## WHAT YOU HAVE TO DO
When you transcribe the records that follow, reproduce each line exactly as given.

## DATA TO USE
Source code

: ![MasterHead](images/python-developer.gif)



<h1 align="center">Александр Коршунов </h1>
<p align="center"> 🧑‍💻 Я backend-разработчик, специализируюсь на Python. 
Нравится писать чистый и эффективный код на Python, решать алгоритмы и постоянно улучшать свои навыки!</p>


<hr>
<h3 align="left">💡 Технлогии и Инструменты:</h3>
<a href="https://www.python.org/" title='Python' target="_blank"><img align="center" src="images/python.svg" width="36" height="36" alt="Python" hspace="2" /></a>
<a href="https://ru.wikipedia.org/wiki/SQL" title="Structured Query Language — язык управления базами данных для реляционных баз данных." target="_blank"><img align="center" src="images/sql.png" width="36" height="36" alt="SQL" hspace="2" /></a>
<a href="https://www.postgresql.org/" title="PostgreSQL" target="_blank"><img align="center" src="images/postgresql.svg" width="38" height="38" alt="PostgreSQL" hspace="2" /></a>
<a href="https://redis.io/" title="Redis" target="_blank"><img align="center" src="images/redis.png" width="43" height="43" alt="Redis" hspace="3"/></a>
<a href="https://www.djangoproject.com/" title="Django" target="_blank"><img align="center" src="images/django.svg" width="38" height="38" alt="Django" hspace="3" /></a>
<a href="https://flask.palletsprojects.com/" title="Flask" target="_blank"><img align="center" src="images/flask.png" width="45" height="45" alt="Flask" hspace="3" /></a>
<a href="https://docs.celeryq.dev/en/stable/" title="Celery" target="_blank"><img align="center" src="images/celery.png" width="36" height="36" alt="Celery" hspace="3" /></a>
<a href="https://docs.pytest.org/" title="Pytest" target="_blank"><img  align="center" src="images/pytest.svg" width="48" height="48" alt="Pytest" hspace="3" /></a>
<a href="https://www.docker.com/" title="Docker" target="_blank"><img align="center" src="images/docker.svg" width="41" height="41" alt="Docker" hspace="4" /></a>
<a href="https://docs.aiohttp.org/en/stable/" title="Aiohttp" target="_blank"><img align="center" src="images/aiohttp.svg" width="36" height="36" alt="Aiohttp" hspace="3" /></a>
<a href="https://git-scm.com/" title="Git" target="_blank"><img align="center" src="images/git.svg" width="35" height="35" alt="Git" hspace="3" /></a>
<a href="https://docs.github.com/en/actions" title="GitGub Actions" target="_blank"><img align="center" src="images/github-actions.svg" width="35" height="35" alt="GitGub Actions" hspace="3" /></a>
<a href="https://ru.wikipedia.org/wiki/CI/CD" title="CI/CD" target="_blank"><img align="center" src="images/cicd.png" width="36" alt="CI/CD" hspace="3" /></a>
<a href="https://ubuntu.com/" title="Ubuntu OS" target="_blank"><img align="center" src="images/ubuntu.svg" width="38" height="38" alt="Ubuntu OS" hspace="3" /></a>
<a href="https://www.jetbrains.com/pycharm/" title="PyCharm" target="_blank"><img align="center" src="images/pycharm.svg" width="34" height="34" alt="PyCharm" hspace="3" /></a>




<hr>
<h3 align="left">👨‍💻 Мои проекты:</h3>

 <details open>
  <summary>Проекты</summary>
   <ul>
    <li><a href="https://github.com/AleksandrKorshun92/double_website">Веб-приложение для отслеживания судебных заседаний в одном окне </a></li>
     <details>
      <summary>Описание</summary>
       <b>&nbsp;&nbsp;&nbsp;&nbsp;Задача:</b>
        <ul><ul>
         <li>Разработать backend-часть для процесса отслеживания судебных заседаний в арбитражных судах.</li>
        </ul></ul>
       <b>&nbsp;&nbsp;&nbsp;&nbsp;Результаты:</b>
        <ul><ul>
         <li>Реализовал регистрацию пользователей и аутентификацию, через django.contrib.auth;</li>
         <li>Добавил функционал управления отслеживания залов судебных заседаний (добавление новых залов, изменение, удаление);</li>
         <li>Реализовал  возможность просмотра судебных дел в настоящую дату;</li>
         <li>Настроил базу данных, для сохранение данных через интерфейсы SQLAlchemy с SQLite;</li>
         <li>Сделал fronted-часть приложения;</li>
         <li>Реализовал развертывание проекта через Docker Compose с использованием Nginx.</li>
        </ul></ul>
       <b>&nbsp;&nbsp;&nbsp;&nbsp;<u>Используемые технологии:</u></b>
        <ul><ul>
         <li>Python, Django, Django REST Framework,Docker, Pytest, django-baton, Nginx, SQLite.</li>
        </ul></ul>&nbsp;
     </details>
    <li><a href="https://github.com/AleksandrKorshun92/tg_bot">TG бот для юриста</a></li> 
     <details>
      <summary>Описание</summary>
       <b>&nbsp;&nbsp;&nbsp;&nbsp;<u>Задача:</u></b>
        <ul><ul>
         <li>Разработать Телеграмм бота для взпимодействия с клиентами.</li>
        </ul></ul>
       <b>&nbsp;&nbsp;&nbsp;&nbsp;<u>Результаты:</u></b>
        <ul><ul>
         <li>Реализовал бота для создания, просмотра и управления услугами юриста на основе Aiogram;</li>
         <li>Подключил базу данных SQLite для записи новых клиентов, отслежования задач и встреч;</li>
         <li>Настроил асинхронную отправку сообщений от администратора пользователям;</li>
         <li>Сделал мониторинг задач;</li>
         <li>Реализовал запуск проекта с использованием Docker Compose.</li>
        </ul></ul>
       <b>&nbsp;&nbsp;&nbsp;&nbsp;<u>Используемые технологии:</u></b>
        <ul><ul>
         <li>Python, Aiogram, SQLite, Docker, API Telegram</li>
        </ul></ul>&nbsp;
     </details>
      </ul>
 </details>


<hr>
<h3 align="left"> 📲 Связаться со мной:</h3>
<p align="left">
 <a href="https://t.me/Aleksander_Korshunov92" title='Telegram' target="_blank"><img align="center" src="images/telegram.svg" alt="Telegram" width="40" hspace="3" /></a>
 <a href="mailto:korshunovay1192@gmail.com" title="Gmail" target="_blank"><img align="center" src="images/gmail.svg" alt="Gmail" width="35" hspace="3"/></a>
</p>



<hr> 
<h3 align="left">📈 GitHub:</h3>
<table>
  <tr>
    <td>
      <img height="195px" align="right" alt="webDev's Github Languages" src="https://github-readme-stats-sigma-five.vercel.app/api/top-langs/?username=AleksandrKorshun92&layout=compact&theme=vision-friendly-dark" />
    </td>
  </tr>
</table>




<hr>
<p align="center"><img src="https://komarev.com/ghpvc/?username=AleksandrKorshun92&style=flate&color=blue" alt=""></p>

## RESPONSE TO THE EXERCISE
Source code

: ![MasterHead](images/python-developer.gif)



<h1 align="center">Александр Коршунов </h1>
<p align="center"> 🧑‍💻 Я backend-разработчик, специализируюсь на Python. 
Нравится писать чистый и эффективный код на Python, решать алгоритмы и постоянно улучшать свои навыки!</p>


<hr>
<h3 align="left">💡 Технлогии и Инструменты:</h3>
<a href="https://www.python.org/" title='Python' target="_blank"><img align="center" src="images/python.svg" width="36" height="36" alt="Python" hspace="2" /></a>
<a href="https://ru.wikipedia.org/wiki/SQL" title="Structured Query Language — язык управления базами данных для реляционных баз данных." target="_blank"><img align="center" src="images/sql.png" width="36" height="36" alt="SQL" hspace="2" /></a>
<a href="https://www.postgresql.org/" title="PostgreSQL" target="_blank"><img align="center" src="images/postgresql.svg" width="38" height="38" alt="PostgreSQL" hspace="2" /></a>
<a href="https://redis.io/" title="Redis" target="_blank"><img align="center" src="images/redis.png" width="43" height="43" alt="Redis" hspace="3"/></a>
<a href="https://www.djangoproject.com/" title="Django" target="_blank"><img align="center" src="images/django.svg" width="38" height="38" alt="Django" hspace="3" /></a>
<a href="https://flask.palletsprojects.com/" title="Flask" target="_blank"><img align="center" src="images/flask.png" width="45" height="45" alt="Flask" hspace="3" /></a>
<a href="https://docs.celeryq.dev/en/stable/" title="Celery" target="_blank"><img align="center" src="images/celery.png" width="36" height="36" alt="Celery" hspace="3" /></a>
<a href="https://docs.pytest.org/" title="Pytest" target="_blank"><img  align="center" src="images/pytest.svg" width="48" height="48" alt="Pytest" hspace="3" /></a>
<a href="https://www.docker.com/" title="Docker" target="_blank"><img align="center" src="images/docker.svg" width="41" height="41" alt="Docker" hspace="4" /></a>
<a href="https://docs.aiohttp.org/en/stable/" title="Aiohttp" target="_blank"><img align="center" src="images/aiohttp.svg" width="36" height="36" alt="Aiohttp" hspace="3" /></a>
<a href="https://git-scm.com/" title="Git" target="_blank"><img align="center" src="images/git.svg" width="35" height="35" alt="Git" hspace="3" /></a>
<a href="https://docs.github.com/en/actions" title="GitGub Actions" target="_blank"><img align="center" src="images/github-actions.svg" width="35" height="35" alt="GitGub Actions" hspace="3" /></a>
<a href="https://ru.wikipedia.org/wiki/CI/CD" title="CI/CD" target="_blank"><img align="center" src="images/cicd.png" width="36" alt="CI/CD" hspace="3" /></a>
<a href="https://ubuntu.com/" title="Ubuntu OS" target="_blank"><img align="center" src="images/ubuntu.svg" width="38" height="38" alt="Ubuntu OS" hspace="3" /></a>
<a href="https://www.jetbrains.com/pycharm/" title="PyCharm" target="_blank"><img align="center" src="images/pycharm.svg" width="34" height="34" alt="PyCharm" hspace="3" /></a>




<hr>
<h3 align="left">👨‍💻 Мои проекты:</h3>

 <details open>
  <summary>Проекты</summary>
   <ul>
    <li><a href="https://github.com/AleksandrKorshun92/double_website">Веб-приложение для отслеживания судебных заседаний в одном окне </a></li>
     <details>
      <summary>Описание</summary>
       <b>&nbsp;&nbsp;&nbsp;&nbsp;Задача:</b>
        <ul><ul>
         <li>Разработать backend-часть для процесса отслеживания судебных заседаний в арбитражных судах.</li>
        </ul></ul>
       <b>&nbsp;&nbsp;&nbsp;&nbsp;Результаты:</b>
        <ul><ul>
         <li>Реализовал регистрацию пользователей и аутентификацию, через django.contrib.auth;</li>
         <li>Добавил функционал управления отслеживания залов судебных заседаний (добавление новых залов, изменение, удаление);</li>
         <li>Реализовал  возможность просмотра судебных дел в настоящую дату;</li>
         <li>Настроил базу данных, для сохранение данных через интерфейсы SQLAlchemy с SQLite;</li>
         <li>Сделал fronted-часть приложения;</li>
         <li>Реализовал развертывание проекта через Docker Compose с использованием Nginx.</li>
        </ul></ul>
       <b>&nbsp;&nbsp;&nbsp;&nbsp;<u>Используемые технологии:</u></b>
        <ul><ul>
         <li>Python, Django, Django REST Framework,Docker, Pytest, django-baton, Nginx, SQLite.</li>
        </ul></ul>&nbsp;
     </details>
    <li><a href="https://github.com/AleksandrKorshun92/tg_bot">TG бот для юриста</a></li> 
     <details>
      <summary>Описание</summary>
       <b>&nbsp;&nbsp;&nbsp;&nbsp;<u>Задача:</u></b>
        <ul><ul>
         <li>Разработать Телеграмм бота для взпимодействия с клиентами.</li>
        </ul></ul>
       <b>&nbsp;&nbsp;&nbsp;&nbsp;<u>Результаты:</u></b>
        <ul><ul>
         <li>Реализовал бота для создания, просмотра и управления услугами юриста на основе Aiogram;</li>
         <li>Подключил базу данных SQLite для записи новых клиентов, отслежования задач и встреч;</li>
         <li>Настроил асинхронную отправку сообщений от администратора пользователям;</li>
         <li>Сделал мониторинг задач;</li>
         <li>Реализовал запуск проекта с использованием Docker Compose.</li>
        </ul></ul>
       <b>&nbsp;&nbsp;&nbsp;&nbsp;<u>Используемые технологии:</u></b>
        <ul><ul>
         <li>Python, Aiogram, SQLite, Docker, API Telegram</li>
        </ul></ul>&nbsp;
     </details>
      </ul>
 </details>


<hr>
<h3 align="left"> 📲 Связаться со мной:</h3>
<p align="left">
 <a href="https://t.me/Aleksander_Korshunov92" title='Telegram' target="_blank"><img align="center" src="images/telegram.svg" alt="Telegram" width="40" hspace="3" /></a>
 <a href="mailto:korshunovay1192@gmail.com" title="Gmail" target="_blank"><img align="center" src="images/gmail.svg" alt="Gmail" width="35" hspace="3"/></a>
</p>



<hr> 
<h3 align="left">📈 GitHub:</h3>
<table>
  <tr>
    <td>
      <img height="195px" align="right" alt="webDev's Github Languages" src="https://github-readme-stats-sigma-five.vercel.app/api/top-langs/?username=AleksandrKorshun92&layout=compact&theme=vision-friendly-dark" />
    </td>
  </tr>
</table>




<hr>
<p align="center"><img src="https://komarev.com/ghpvc/?username=AleksandrKorshun92&style=flate&color=blue" alt=""></p>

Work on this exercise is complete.